Pages

Aug 13, 2013

JSON Compression : Transpose & Binary

JSON data comprises a large majority of content sent around the internet, especially for social networking sites and HTML5 games. Looking at most of these types of data, it’s apparent there’s a structure layout that we can take advantage of to boost GZIP compression.


Are JSON sizes a problem?

It’s been very clear that the latest reports from HTTPArchive show that the web is mostly images, JS, and CSS files. But knowing how HTTPArchive tests work, we have to assume that there’s a large amount not accounted for.


The amount of JSON data sent around the web each day remains largely unmeasured, HTTP Archive gets a general sense of it, that is, if a home-page receives a block of JSON, which has been transferred with a mime type that is grouped with JavaScript, then it’ll be reported there. However HTTPA doesn’t include any non-landing-page URLs, which typically is where the bulk of JSON transfer occurs, nor does it test the amount of JSON sent to native applications every day either.


Tracking it down could be easier, if all developers used the right mime-type, but as mentioned, this is not the case, as developers can easily send around JSON data as application/JavaScript or application/text, so that’s pretty hard to do.


The need to minimize JSON

JSON has been adopted as a format for data transfer because, among other reasons, it is usually more compact than alternatives such as XML. It also matches the object literal syntax in JavaScript, which has had a great result of parsing support has found its way into many languages, besides JavaScript.


Even with its savings over XML, JSON can still be considered a horribly bloated format for a number of reasons.
  1. All data must be converted to text-based encoding
  2. Excessive usage of quotes for property names
  3. When multiple objects are serialized in the same message, the key names for each property must be repeated, even though they are the same for each object.


With the movement towards the client-side asynchronous programming models (like AJAX), many web applications rely on JSON transport between client and server for client-side display.
  1. The client requests some block of data
  2. The server provides data to the client in the form of a JSON blob
  3. Client receives JSON, and uses it to format / display the information on the screen


You’re seeing more and more of the web work this way, including popular sites like  Pinterest who sends the client this JSON blob when you do a search for ‘ducks’.
In any case, if your application makes heavy use of JSON, then you should consider what it’s costing you, and figure out how to minimize that cost.


Uses of JSON

In general, JSON has three primary use cases, each of which have their own compression needs.

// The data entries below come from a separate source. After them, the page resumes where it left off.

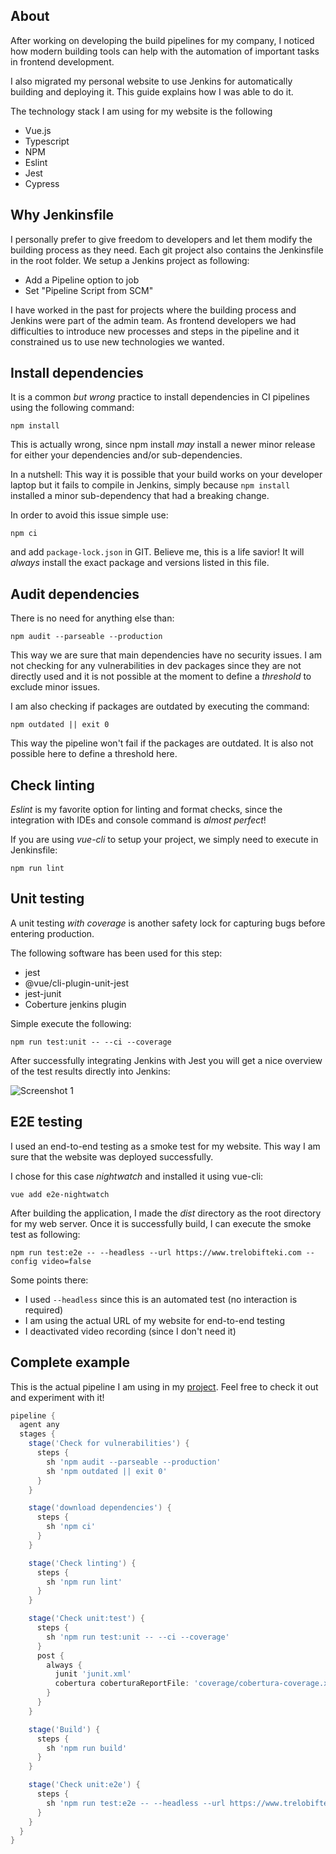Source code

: ## About

After working on developing the build pipelines for my company, I noticed how modern building tools can help with the automation of important tasks in frontend development.

I also migrated my personal website to use Jenkins for automatically building and deploying it. This guide explains how I was able to do it.

The technology stack I am using for my website is the following

*   Vue.js
*   Typescript
*   NPM
*   Eslint
*   Jest
*   Cypress

## Why Jenkinsfile

I personally prefer to give freedom to developers and let them modify the building process as they need. Each git project also contains the Jenkinsfile in the root folder. We setup a Jenkins project as following:

*   Add a Pipeline option to job
*   Set "Pipeline Script from SCM"

I have worked in the past for projects where the building process and Jenkins were part of the admin team. As frontend developers we had difficulties to introduce new processes and steps in the pipeline and it constrained us to use new technologies we wanted.

## Install dependencies

It is a common *but wrong* practice to install dependencies in CI pipelines using the following command:

    npm install

This is actually wrong, since npm install _may_ install a newer minor release for either your dependencies and/or sub-dependencies.

In a nutshell: This way it is possible that your build works on your developer laptop but it fails to compile in Jenkins, simply because `npm install` installed a minor sub-dependency that had a breaking change.

In order to avoid this issue simple use:

    npm ci

and add `package-lock.json` in GIT. Believe me, this is a life savior! It will _always_ install the exact package and versions listed in this file.

## Audit dependencies

There is no need for anything else than:

    npm audit --parseable --production

This way we are sure that main dependencies have no security issues. I am not checking for any vulnerabilities in dev packages since they are not directly used and it is not possible at the moment to define a _threshold_ to exclude minor issues.

I am also checking if packages are outdated by executing the command:

    npm outdated || exit 0

This way the pipeline won't fail if the packages are outdated. It is also not possible here to define a threshold here.

## Check linting

_Eslint_ is my favorite option for linting and format checks, since the
integration with IDEs and console command is _almost perfect_!

If you are using _vue-cli_ to setup your project, we simply need to execute in Jenkinsfile:

    npm run lint

## Unit testing

A unit testing _with coverage_ is another safety lock for capturing bugs before entering
production.

The following software has been used for this step:

*   jest
*   @vue/cli-plugin-unit-jest
*   jest-junit
*   Coberture jenkins plugin

Simple execute the following:

    npm run test:unit -- --ci --coverage

After successfully integrating Jenkins with Jest you will get a nice overview of the test
results directly into Jenkins:

![Screenshot 1](https://dev-to-uploads.s3.amazonaws.com/i/gpc91qroet7m9r53yjn9.jpg)

## E2E testing

I used an end-to-end testing as a smoke test for my website. This way I am sure that the website was deployed successfully.

I chose for this case _nightwatch_ and installed it using vue-cli:

    vue add e2e-nightwatch

After building the application, I made the _dist_ directory as the root directory for my web server.
Once it is successfully build, I can execute the smoke test as following:

    npm run test:e2e -- --headless --url https://www.trelobifteki.com --config video=false

Some points there:

*   I used `--headless` since this is an automated test (no interaction is required)
*   I am using the actual URL of my website for end-to-end testing
*   I deactivated video recording (since I don't need it)

## Complete example

This is the actual pipeline I am using in my [project](https://github.com/trelo-bifteki/www.trelobifteki.com/). Feel free to check it out and experiment with it!

```groovy
pipeline {
  agent any
  stages {
    stage('Check for vulnerabilities') {
      steps {
        sh 'npm audit --parseable --production'
        sh 'npm outdated || exit 0'
      }
    }

    stage('download dependencies') {
      steps {
        sh 'npm ci'
      }
    }

    stage('Check linting') {
      steps {
        sh 'npm run lint'
      }
    }

    stage('Check unit:test') {
      steps {
        sh 'npm run test:unit -- --ci --coverage'
      }
      post {
        always {
          junit 'junit.xml'
          cobertura coberturaReportFile: 'coverage/cobertura-coverage.xml'
        }
      }
    }

    stage('Build') {
      steps {
        sh 'npm run build'
      }
    }

    stage('Check unit:e2e') {
      steps {
        sh 'npm run test:e2e -- --headless --url https://www.trelobifteki.com --config video=false'
      }
    }
  }
}
```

Statically built server-owned JSON data

These types of JSON files are typically bundled with the website, often generated from build systems.They may be used to describe a file system format, or hold templating data to send to the client. HTML5 games make heavy use of this type of data to describe their context information for maps & game stats.
These files are low-hanging-fruit for compression, as you can spend lots of offline time computing a minimal representation, allowing for the fastest distribution time to the client.

Dynamically server-built JSON data

For web applications that resemble storefronts, or social-media information exchange, a client object typically queries a server, asks for the results of some database operation, and receives the results in JSON form.
Typically, this type of JSON content is critical-path. While this content is being constructed, a user is generally watching a “loading” cursor of some kind. As such,  you may need to evaluate if it’s worth compressing the data, vs just sending it to the user quickly.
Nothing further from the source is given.